Statistics show that the real ending supply of not more than 2% of all prisoners of futures contracts. This is explained by the fact that the stock is allowed to resell the purchased before the contract, thus, transfer of ownership of the asset (commodity) that contract to another market participant.

Consider this example:

Miller bought from the farmers at the beginning of March futures contract for wheat for delivery in June, at $ 5 per bushel. Due to the earthquake / fire / flood / i.t.d. In April, Miller loses the opportunity to fulfill their contractual obligations. Having signed a new futures contract to sell the same quantity of wheat for the same period, Miller conveys all the rights of wheat and all contractual obligations to third parties. If at the conclusion of the contract for the sale price was higher than the original, besides the fact that Miller will get rid of his duties, he can get, and profits .

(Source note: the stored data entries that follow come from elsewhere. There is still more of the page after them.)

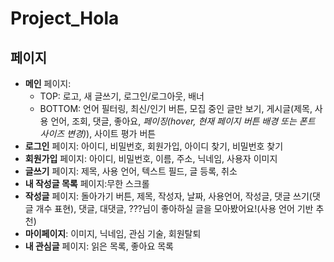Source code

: # Project_Hola
## 페이지
* **메인** 페이지:
  - TOP: 로고, 새 글쓰기, 로그인/로그아웃, 배너
  - BOTTOM: 언어 필터링, 최신/인기 버튼, 모집 중인 글만 보기, 게시글(제목, 사용 언어, 조회, 댓글, 좋아요, *페이징(hover, 현재 페이지 버튼 배경 또는 폰트 사이즈 변경)*), 사이트 평가 버튼
* **로그인** 페이지: 아이디, 비밀번호, 회원가입, 아이디 찾기, 비밀번호 찾기
* **회원가입** 페이지: 아이디, 비밀번호, 이름, 주소, 닉네임, 사용자 이미지
* **글쓰기** 페이지: 제목, 사용 언어, 텍스트 필드, 글 등록, 취소
* **내 작성글 목록** 페이지:무한 스크롤
* **작성글** 페이지: 돌아가기 버튼, 제목, 작성자, 날짜, 사용언어, 작성글, 댓글 쓰기(댓글 개수 표현), 댓글, 대댓글, ???님이 좋아하실 글을 모아봤어요!(사용 언어 기반 추천)
* **마이페이지**: 이미지, 닉네임, 관심 기술, 회원탈퇴
* **내 관심글** 페이지: 읽은 목록, 좋아요 목록


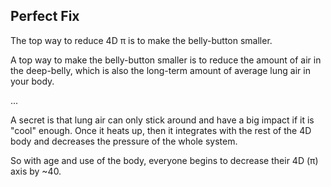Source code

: ## Perfect Fix

The top way to reduce 4D π is to make the belly-button smaller.

A top way to make the belly-button smaller is to reduce the amount of air in the deep-belly, which is also the long-term amount of average lung air in your body.

...

A secret is that lung air can only stick around and have a big impact if it is "cool" enough. Once it heats up, then it integrates with the rest of the 4D body and decreases the pressure of the whole system.

So with age and use of the body, everyone begins to decrease their 4D (π) axis by ~40.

In the real market, few speculators have the ability and willingness to 3000 bushels of wheat, or 100,000 pounds of sugar. Therefore, most futures speculators are trying to get rid of the contract before the date of delivery.

Despite the fact that so few prisoners futures contracts run out of real delivery, the delivery condition is optional. This is because buyers and sellers are given the opportunity to make or take delivery of actual goods, if they need it. In addition, the terms of the actual delivery helps market participants to properly evaluate the futures market relative to cash. This means that at the time of delivery, the price of the futures and the futures market should match or be very close. Approximation of prices occurs as the futures contract approaches the delivery time. Otherwise, investors would buy at a cheap and sold on a more expensive market, as long as price is not agreed to.

Cash-settlement futures contracts are characterized in that at the end of the contract is cash mutual settlement, rather than the supply. On the last day of trading in such contracts quoted price is taken as equal to the cash price of the underlying asset is carried out clearing and then close all open contracts.